Optical splitting trees for high-precision monocular imaging


Morgan McGuire Wojciech Matusik Billy Chen John F. Hughes Hanspeter Pfister Shree Nayar
Williams College MERL Stanford University Brown University MERL Columbia University

To Appear in
IEEE Computer Graphics and Applications, Special Issue on Computational Photography


Top and side images of our eight-view splitting tree system. The superimposed beam shows the optical path.




Beam splitting is widely used to create multiple geometrically similar but radiometrically controlled views of a scene. However, acquiring a large number of such views is known to be a hard problem. We introduce the notion of an optical splitting tree that can recursively split a monocular view of a scene a large number of times.
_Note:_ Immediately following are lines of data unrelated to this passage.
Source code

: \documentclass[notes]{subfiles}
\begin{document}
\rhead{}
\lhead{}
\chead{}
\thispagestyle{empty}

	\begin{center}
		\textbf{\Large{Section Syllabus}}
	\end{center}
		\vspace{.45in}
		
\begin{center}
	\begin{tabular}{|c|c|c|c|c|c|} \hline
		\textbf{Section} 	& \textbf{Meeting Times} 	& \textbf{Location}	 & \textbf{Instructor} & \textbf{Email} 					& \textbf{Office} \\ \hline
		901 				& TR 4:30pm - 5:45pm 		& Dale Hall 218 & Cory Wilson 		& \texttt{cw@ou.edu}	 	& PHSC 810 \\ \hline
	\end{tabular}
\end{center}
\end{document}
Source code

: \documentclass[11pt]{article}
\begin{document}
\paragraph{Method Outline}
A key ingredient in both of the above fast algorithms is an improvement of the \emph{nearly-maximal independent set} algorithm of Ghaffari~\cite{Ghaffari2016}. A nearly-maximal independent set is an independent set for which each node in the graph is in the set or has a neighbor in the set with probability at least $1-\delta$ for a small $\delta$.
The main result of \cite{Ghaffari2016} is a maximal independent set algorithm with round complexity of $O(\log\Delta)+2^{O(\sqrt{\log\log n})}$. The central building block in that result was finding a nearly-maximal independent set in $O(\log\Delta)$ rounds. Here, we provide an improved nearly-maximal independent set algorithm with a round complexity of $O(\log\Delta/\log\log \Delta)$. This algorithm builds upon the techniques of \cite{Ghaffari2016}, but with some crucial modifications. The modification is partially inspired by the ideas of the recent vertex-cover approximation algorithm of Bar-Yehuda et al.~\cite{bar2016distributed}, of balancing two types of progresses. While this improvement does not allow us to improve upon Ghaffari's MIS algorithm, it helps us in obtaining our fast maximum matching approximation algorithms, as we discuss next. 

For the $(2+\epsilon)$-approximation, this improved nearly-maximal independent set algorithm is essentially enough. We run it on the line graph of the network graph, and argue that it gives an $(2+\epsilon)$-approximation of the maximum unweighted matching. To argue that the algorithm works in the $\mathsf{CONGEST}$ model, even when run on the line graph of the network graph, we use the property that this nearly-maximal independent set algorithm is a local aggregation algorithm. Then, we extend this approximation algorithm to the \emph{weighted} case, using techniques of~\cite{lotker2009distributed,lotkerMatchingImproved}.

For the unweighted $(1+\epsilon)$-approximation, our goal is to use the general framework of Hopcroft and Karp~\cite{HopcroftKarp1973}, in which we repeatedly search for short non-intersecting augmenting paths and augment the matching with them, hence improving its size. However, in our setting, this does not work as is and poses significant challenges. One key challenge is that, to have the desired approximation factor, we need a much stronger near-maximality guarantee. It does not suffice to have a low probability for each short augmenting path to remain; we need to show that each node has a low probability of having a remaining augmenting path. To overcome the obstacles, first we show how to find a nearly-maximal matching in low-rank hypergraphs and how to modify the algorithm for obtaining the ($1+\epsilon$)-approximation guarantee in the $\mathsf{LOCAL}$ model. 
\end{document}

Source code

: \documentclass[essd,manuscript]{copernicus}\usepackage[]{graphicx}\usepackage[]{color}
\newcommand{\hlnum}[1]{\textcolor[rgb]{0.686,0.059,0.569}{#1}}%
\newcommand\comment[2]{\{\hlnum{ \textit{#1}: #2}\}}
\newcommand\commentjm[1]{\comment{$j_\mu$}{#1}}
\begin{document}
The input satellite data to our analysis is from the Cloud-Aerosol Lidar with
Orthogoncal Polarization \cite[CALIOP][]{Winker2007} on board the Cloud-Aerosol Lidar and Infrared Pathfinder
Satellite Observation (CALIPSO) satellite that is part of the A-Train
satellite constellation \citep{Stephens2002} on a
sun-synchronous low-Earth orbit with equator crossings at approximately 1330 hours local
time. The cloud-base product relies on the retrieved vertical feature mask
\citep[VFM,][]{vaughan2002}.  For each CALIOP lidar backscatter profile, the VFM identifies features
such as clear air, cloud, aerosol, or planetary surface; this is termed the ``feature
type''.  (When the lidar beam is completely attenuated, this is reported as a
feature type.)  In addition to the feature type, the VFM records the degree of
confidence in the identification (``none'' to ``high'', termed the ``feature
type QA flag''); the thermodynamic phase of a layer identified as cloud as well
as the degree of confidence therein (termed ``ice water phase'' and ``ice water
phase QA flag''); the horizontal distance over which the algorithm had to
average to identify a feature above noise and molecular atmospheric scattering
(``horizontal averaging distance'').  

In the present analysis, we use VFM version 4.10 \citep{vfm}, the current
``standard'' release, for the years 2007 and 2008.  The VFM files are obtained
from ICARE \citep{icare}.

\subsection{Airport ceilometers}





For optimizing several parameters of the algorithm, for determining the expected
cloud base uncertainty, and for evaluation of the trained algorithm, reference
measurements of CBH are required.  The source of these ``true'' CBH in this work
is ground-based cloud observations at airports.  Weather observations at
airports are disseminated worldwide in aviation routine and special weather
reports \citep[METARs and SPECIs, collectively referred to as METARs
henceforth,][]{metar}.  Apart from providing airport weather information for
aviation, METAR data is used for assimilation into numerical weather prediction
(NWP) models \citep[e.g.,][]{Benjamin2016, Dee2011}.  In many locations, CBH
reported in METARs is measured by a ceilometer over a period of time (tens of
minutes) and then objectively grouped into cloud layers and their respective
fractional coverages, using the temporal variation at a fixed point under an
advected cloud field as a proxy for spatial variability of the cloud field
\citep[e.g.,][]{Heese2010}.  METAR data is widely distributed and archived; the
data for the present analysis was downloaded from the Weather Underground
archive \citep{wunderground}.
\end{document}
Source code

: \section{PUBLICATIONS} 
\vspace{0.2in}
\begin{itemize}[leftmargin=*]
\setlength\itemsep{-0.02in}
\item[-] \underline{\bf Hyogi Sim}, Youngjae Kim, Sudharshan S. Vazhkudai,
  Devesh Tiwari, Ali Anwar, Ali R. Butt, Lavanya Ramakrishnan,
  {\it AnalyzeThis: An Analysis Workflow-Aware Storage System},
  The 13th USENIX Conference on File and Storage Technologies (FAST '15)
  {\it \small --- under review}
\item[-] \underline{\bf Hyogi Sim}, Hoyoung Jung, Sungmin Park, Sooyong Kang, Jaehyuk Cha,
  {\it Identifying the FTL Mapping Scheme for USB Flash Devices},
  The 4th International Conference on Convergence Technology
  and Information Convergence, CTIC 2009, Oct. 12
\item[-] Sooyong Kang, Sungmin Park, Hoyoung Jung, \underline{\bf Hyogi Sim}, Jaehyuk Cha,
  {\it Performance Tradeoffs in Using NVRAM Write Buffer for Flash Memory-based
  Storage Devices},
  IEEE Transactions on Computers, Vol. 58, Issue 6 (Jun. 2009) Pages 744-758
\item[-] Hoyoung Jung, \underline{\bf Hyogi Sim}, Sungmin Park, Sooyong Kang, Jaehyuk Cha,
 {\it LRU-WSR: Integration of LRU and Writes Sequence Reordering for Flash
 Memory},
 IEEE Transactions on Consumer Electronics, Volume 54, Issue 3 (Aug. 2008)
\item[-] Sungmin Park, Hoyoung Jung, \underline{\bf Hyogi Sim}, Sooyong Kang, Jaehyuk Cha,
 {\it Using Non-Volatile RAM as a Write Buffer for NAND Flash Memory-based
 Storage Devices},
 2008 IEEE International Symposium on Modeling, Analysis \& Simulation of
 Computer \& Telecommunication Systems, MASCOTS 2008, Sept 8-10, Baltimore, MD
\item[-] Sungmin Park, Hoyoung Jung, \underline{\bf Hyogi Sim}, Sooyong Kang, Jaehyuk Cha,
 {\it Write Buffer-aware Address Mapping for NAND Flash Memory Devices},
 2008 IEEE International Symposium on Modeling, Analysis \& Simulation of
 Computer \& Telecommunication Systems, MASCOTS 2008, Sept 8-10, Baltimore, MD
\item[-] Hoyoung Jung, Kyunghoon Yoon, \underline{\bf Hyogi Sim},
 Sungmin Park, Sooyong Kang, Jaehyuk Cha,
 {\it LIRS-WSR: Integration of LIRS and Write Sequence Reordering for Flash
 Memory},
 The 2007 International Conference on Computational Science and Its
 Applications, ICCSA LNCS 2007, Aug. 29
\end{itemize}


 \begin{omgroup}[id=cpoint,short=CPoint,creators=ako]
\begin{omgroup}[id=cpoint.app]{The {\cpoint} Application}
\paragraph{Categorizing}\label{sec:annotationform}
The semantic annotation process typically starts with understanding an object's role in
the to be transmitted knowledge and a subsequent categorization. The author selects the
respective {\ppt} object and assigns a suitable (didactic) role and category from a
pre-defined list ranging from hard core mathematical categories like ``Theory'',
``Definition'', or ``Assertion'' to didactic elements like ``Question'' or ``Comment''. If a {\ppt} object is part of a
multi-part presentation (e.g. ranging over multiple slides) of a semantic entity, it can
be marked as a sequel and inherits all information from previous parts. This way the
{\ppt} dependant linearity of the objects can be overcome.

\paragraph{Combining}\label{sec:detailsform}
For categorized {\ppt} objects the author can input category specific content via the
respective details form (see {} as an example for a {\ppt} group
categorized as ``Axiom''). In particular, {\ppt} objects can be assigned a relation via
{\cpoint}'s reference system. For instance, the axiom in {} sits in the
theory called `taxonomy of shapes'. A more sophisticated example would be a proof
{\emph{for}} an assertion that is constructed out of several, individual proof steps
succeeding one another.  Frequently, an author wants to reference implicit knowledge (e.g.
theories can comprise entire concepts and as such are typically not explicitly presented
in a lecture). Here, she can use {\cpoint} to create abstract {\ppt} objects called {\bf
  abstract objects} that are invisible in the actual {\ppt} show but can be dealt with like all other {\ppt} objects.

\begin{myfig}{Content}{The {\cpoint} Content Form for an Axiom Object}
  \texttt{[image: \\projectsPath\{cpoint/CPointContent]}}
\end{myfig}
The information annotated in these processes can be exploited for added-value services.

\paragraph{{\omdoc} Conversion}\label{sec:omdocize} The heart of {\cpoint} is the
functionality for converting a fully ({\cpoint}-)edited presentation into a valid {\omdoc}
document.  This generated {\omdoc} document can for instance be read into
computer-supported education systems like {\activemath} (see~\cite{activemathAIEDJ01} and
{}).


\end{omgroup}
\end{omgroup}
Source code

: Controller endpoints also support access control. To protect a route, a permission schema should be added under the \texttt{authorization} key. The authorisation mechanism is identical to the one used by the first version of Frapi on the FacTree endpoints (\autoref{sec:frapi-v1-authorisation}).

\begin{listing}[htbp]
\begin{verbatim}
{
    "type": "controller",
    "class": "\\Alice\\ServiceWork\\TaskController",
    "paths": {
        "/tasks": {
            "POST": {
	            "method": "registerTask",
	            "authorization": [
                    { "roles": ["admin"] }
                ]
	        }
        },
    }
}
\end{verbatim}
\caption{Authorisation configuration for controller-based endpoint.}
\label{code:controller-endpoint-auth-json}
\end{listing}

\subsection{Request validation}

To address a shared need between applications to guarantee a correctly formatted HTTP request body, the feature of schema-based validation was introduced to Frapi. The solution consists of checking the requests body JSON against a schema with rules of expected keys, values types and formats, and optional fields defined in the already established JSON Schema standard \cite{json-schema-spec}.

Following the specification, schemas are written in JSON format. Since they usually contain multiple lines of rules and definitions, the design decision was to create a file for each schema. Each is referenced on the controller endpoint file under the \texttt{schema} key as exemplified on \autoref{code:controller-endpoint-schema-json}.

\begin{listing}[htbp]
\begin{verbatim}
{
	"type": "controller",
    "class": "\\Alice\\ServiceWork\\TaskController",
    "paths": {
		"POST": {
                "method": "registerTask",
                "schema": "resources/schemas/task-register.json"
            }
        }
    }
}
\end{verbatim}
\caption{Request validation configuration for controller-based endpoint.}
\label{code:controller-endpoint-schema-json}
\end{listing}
In this tree, the internal nodes are optical elements like beam splitters and filters, and the leaves are video sensors. Varying the optical elements allows us to capture at each virtual pixel multiple samples that vary not only in wavelength but also in other sampling parameters like focus, aperture, polarization, exposure, sub-pixel position, and frame time. We present a framework to design and evaluate splitting trees, a configurable hardware system that captures up to eight views, and an algorithm for automatically discovering good designs that meet a specification. The algorithm employs an optimizer that considers light efficiency, accuracy, and cost. We demonstrate several examples of both user and automatically-designed trees and demonstrate their utility for high dynamic range, multi-focus, high-speed, and hybrid high-speed/multispectral video.



Morgan McGuire, Wojciech Matusik, Billy Chen, John F. Hughes, Hanspeter Pfister, and Shree K. Nayar. Optical splitting trees for high-precision monocular imaging. IEEE Computer Graphics and Applications. March 2007.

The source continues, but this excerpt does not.